Photo of Malcolm Wicks

Malcolm Wicks (Minister of State (Energy), Department for Business, Enterprise & Regulatory Reform; Croydon North, Labour)

I will be brief.

We are creating a framework for ensuring that the operator of a new nuclear power station is responsible for, and makes prudent provision to meet, the full costs of decommissioning and their full share of waste management costs. By full decommissioning costs, I mean the costs of dismantling the nuclear power station at the end of its generating life, removing all station buildings and facilities and returning the site to a state agreed with the regulators and the planning authority, and the release from the control of the nuclear site licence. This is likely to be a state similar to greenfield, depending on the state of the site before the construction of the station. By full share of waste management costs, I mean the costs that are directly  attributable to disposing of new-build higher activity waste in a geological disposal facility, a contribution towards the fixed costs of constructing such a geological disposal facility, a significant risk premium over and above those costs—to take account of uncertainties around the cost of constructing such a facility and the time when it will be able to accept new-build waste—and the cost of waste pending transfer for disposal.
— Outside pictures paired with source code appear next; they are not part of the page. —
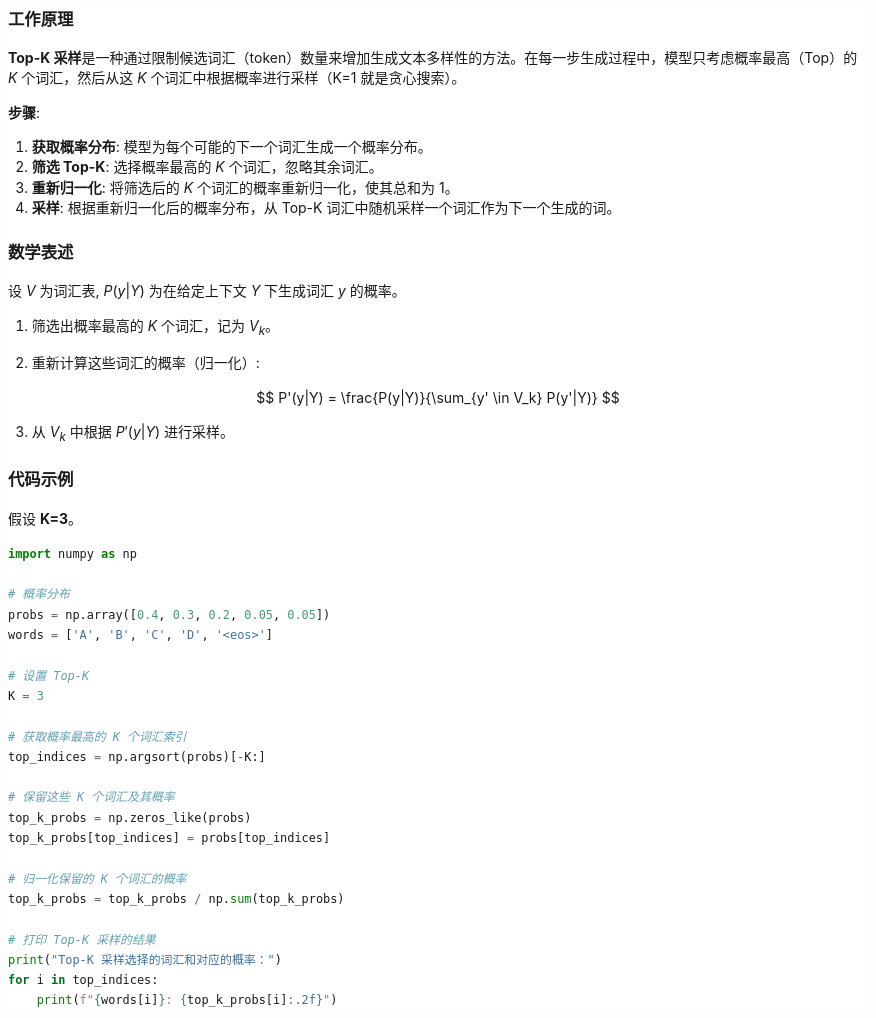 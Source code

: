 ### 工作原理

**Top-K 采样**是一种通过限制候选词汇（token）数量来增加生成文本多样性的方法。在每一步生成过程中，模型只考虑概率最高（Top）的 $K$ 个词汇，然后从这 $K$ 个词汇中根据概率进行采样（K=1 就是贪心搜索）。

**步骤**: 

1. **获取概率分布**: 模型为每个可能的下一个词汇生成一个概率分布。
2. **筛选 Top-K**: 选择概率最高的 $K$ 个词汇，忽略其余词汇。
3. **重新归一化**: 将筛选后的 $K$ 个词汇的概率重新归一化，使其总和为 1。
4. **采样**: 根据重新归一化后的概率分布，从 Top-K 词汇中随机采样一个词汇作为下一个生成的词。

### 数学表述

设 $V$ 为词汇表, $P(y|Y)$ 为在给定上下文 $Y$ 下生成词汇 $y$ 的概率。

1. 筛选出概率最高的 $K$ 个词汇，记为 $V_k$。

2. 重新计算这些词汇的概率（归一化）:

$$
P'(y|Y) = \frac{P(y|Y)}{\sum_{y' \in V_k} P(y'|Y)}
$$

3. 从 $V_k$ 中根据 $P'(y|Y)$ 进行采样。

### 代码示例

假设 **K=3**。

```python
import numpy as np

# 概率分布
probs = np.array([0.4, 0.3, 0.2, 0.05, 0.05])
words = ['A', 'B', 'C', 'D', '<eos>']

# 设置 Top-K
K = 3

# 获取概率最高的 K 个词汇索引
top_indices = np.argsort(probs)[-K:]

# 保留这些 K 个词汇及其概率
top_k_probs = np.zeros_like(probs)
top_k_probs[top_indices] = probs[top_indices]

# 归一化保留的 K 个词汇的概率
top_k_probs = top_k_probs / np.sum(top_k_probs)

# 打印 Top-K 采样的结果
print("Top-K 采样选择的词汇和对应的概率：")
for i in top_indices:
    print(f"{words[i]}: {top_k_probs[i]:.2f}")
```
Amendment No. 25 will ensure that an operator will have to set out, as part of the decommissioning and waste management plan, what activities they would undertake by way of detailed technical and operational planning for the decommissioning and waste management and disposal activities that take place once the station has ceased generating electricity for the final time. It is important that this activity can be regulated as part of the funded decommissioning programme, because it will ensure that the operator starts to think in detail in advance about how those decommissioning activities will take place. As clause 41 is drafted, the operator will be required to set out in its decommissioning and waste management plan how it will account for the decommissioning and waste management and disposal activities throughout the life cycle of the station. By making this amendment, the Government want to ensure that the operator of a new nuclear power station also makes provision for, and sets out, the preparatory activities associated with decommissioning and clean-up of the power station.

Amendment No. 26 allows the Secretary of State, if needed, to make an order that will mean that the preparatory activities specified in amendment No. 25 can become designated technical matters. A designated technical matter is one that must be provided for in the independent fund for decommissioning and waste management. It is also therefore, by definition, an activity on which an operator can spend resources from the independent fund. The effect of amendment No. 26 is to ensure that not only will preparatory activities to the decommissioning and clean-up of a power station be regulated, but that the operator must make financial provision for those activities when the station is generating electricity. I ask hon. Members to consider these technical amendments.